Tous les personnages sont cinglés. Mais ils sont fous à leur propre manière

Colm, se sentant vieillir, souhaite cultiver seul sa mélancolie et utiliser son temps à l’écart des autres pour se concentrer sur sa musique, histoire de laisser quelque chose au monde depuis cette île perdue. Pádraic, lui, ne veut pas comprendre ses motivations. «C’est un type sympa, Pádraic», juge Colin Farrell. Sa naïveté lui donne une légère attitude d’idiot du village, mais qui cache une douceur et un optimisme (presque) inébranlables. «Comme le vrai Colin Farrell», remarque McDonagh. L’acteur reprend : «C’est quelqu’un de simple, jamais vraiment inquiet. Il est heureux tant que ses animaux sont nourris et qu’il a deux pièces en poche pour quelques pintes quotidiennes avec son ami Colm.» «La perte de son innocence est la partie la plus triste du film», estime-t-il encore, avant de trancher : «Tous les personnages sont cinglés. Mais ils sont fous à leur propre manière; ce sont des archétypes qui, mis ensemble, finissent par créer une bonne dose de chaos.»

Martin McDonagh a conçu l’histoire sur le modèle d’une relation amoureuse prenant fin prématurément. «Il est intéressant de voir à qui le public s’identifie. Peuvent-ils comprendre la ligne dure que Colm, celui qui rompt, a adoptée, ou se retrouvent-ils plutôt dans la personne gentille qui a le cœur brisé?» Derrière cette rupture inopinée, McDonagh, qui fait se dérouler l’histoire en 1922, glisse une habile allégorie. La guerre civile fait rage au même moment dans l’État libre d’Irlande, où les indépendantistes, qui ont obtenu l’indépendance du Royaume-Uni l’année précédente, se déchirent désormais.

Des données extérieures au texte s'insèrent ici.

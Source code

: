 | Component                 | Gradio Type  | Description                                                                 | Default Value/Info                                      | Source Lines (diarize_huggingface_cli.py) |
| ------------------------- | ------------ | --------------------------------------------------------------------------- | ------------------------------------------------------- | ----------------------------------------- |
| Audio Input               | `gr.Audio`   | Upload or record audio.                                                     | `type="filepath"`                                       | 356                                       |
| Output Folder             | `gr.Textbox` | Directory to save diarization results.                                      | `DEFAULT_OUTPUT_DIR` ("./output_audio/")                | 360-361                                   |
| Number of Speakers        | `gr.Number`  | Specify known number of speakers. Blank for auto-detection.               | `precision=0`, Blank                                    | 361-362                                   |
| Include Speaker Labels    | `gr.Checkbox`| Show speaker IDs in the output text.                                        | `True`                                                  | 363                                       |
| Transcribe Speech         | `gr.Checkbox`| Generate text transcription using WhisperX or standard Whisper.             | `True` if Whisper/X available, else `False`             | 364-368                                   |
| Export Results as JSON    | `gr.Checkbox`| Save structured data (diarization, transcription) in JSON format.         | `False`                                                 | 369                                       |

Les habitants d’Inisherin, à l’écart du monde et très peu préoccupés par le conflit, ont tout de même leur quotidien rythmé par le bruit lointain des coups de canon. Mais dans cette communauté aussi, analyse Brendan Gleeson en paraphrasant Shakespeare, «il y a quelque chose de pourri» : «La douleur engendre la douleur. La colère engendre la colère. La violence engendre la violence. Les êtres humains font des choses terribles.» Cent ans après la guerre civile, Martin McDonagh regarde ainsi la période comme un insondable déchirement aux conséquences absurdes : «Je voulais aussi capturer une certaine tristesse. D’habitude, les réalisateurs ne cherchent pas à attrister le public au sortir de la salle. Mais ça faisait partie de la chose – une triste vérité à propos de cette histoire, à propos de l’Irlande à cette époque et, peut-être, à propos de la vie.»

The Banshees of Inisherin, de Martin McDonagh.